Third-Party Penalties Under the ITA and Jurisprudence
Planner penalty: Under subsection 163.2(2), a penalty may be assessed against any person who makes or furnishes, participates in the making of or causes another person to make or furnish a statement that the person knows, or would reasonably be expected to know but for circumstances amounting to culpable conduct, is a false statement that could be used by another person for the purposes of the ITA.3 “Culpable conduct” is defined as conduct tantamount to intentional conduct, or conduct showing indifference to compliance with the ITA or willful, reckless, or wanton disregard of the law. A “false statement” includes a statement that is misleading because of an omission.
Preparer penalty: Under subsection 163.2(4), a penalty may also be assessed against a person who makes, or participates in, assents to or acquiesces in the making of, a statement to, or by or on behalf of, another person that the person knows, or would reasonably be expected to know but for circumstances amounting to culpable conduct, is a false statement that could be used by or on behalf of the other person for a purpose of the ITA.4 The penalty may be as high as $100,000 plus the person’s gross compensation, including contingent amounts or compensation they may receive in future.
The courts have characterized the third-party penalty as administrative in nature, aimed at maintaining discipline and compliance within the tax system. As a result, the Canadian Charter of Rights and Freedoms does not apply, regardless of the quantum of the penalty.5 Charter arguments have generally found little traction in civil tax disputes with the CRA outside cases involving search and seizure powers.6 However, it remains unsettled whether this would hold where a third-party penalty was imposed, for example, for online criticism of CRA interpretations and the advancement of contrary interpretations. It also remains unclear whether a penalty must be tied to any particular taxation year.7 The CRA emphasizes that the tax planner penalty may be applied even where the CRA has not identified a person who used, could have used, or relied on the false statement.8
Implications for Advisors
The CRA acknowledges that tax professionals are entitled and expected to act in the best interests of their clients, including minimizing tax liability within the law. The third-party penalty rules are not directed at legitimate planning, compliance, or advocacy, but rather at advisors who take an active role in creating or promoting tax arrangements founded on false statements, or whose conduct rises to the level of gross negligence.

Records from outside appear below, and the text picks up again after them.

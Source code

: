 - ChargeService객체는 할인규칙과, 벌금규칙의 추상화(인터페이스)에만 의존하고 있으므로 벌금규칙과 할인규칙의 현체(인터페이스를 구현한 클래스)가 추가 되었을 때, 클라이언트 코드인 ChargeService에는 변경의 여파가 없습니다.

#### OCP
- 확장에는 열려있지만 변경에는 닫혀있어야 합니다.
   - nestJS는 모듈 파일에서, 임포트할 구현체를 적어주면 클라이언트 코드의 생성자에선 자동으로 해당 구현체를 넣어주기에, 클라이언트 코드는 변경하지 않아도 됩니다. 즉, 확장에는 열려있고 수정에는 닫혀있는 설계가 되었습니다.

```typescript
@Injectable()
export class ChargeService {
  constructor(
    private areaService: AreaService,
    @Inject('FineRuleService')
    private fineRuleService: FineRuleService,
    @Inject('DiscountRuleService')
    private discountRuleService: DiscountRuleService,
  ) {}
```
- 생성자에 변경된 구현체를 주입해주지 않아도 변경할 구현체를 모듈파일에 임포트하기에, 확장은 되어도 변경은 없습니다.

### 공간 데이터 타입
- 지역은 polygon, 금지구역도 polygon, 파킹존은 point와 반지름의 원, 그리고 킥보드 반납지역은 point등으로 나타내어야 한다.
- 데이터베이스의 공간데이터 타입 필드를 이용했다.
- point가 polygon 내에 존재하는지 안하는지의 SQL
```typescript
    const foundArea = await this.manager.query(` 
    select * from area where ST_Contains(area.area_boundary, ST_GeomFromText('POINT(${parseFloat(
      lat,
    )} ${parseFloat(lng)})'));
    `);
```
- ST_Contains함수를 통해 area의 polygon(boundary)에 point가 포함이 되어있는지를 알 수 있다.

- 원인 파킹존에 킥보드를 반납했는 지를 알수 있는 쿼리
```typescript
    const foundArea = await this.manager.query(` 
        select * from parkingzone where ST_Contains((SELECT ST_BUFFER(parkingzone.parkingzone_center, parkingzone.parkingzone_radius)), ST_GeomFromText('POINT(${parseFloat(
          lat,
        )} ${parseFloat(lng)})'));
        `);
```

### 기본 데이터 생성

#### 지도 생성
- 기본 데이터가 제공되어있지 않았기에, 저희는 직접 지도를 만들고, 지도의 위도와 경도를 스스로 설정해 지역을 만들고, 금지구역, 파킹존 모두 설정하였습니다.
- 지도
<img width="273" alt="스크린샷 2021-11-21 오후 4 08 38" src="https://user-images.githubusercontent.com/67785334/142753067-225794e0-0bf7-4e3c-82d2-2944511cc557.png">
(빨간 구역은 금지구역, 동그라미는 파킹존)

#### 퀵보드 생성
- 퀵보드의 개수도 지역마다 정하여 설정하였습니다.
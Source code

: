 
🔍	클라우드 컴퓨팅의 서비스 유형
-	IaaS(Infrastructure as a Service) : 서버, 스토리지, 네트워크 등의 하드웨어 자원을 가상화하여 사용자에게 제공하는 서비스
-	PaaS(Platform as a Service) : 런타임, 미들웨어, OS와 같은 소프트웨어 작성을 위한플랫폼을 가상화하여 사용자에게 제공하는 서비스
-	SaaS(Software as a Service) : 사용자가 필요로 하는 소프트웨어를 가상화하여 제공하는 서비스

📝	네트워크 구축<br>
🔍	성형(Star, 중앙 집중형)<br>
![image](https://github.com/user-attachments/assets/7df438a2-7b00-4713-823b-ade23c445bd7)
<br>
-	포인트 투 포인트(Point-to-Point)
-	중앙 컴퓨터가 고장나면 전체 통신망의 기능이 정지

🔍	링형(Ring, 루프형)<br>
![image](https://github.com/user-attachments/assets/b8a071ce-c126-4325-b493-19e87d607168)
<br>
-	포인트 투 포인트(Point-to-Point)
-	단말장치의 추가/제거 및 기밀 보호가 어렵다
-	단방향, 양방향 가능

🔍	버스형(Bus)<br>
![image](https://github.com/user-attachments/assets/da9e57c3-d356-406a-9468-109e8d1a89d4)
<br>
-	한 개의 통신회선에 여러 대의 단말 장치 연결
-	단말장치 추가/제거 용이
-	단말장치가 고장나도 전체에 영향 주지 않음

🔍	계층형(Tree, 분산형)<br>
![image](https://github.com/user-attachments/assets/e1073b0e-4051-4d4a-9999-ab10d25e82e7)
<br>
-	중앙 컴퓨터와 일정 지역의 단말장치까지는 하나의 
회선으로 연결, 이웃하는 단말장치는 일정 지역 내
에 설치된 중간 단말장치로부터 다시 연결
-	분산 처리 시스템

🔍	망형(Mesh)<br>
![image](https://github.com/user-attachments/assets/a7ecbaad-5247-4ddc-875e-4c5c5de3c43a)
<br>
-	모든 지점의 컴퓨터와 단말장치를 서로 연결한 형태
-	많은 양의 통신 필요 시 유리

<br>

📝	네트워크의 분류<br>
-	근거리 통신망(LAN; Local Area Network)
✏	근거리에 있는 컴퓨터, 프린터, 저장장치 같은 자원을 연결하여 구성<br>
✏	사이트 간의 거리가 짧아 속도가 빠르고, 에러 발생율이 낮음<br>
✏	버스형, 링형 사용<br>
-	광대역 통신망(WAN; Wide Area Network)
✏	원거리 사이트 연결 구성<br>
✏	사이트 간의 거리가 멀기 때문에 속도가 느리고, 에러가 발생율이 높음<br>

The revised guidance nevertheless reflects a clear enforcement signal. In light of IC01-1R2, advisors should adopt a heightened level of scrutiny and professional judgment in situations where client decisions or planning positions may be influenced by false or misleading statements.
Combined with the proposed expansion of CRA audit powers, many aspects of the audit process involve court or quasi-court processes that contain traps for the unwary. The CRA may question even good faith advisor conduct. Managing tax risk for even routine matters may require legal counsel in order to ensure the taxpayer’s rights are respected and protected, and the CRA follows a path of reasonable enforcement of the ITA.
The content of this article is intended to provide a general guide to the subject matter. Specialist advice should be sought about your specific circumstances.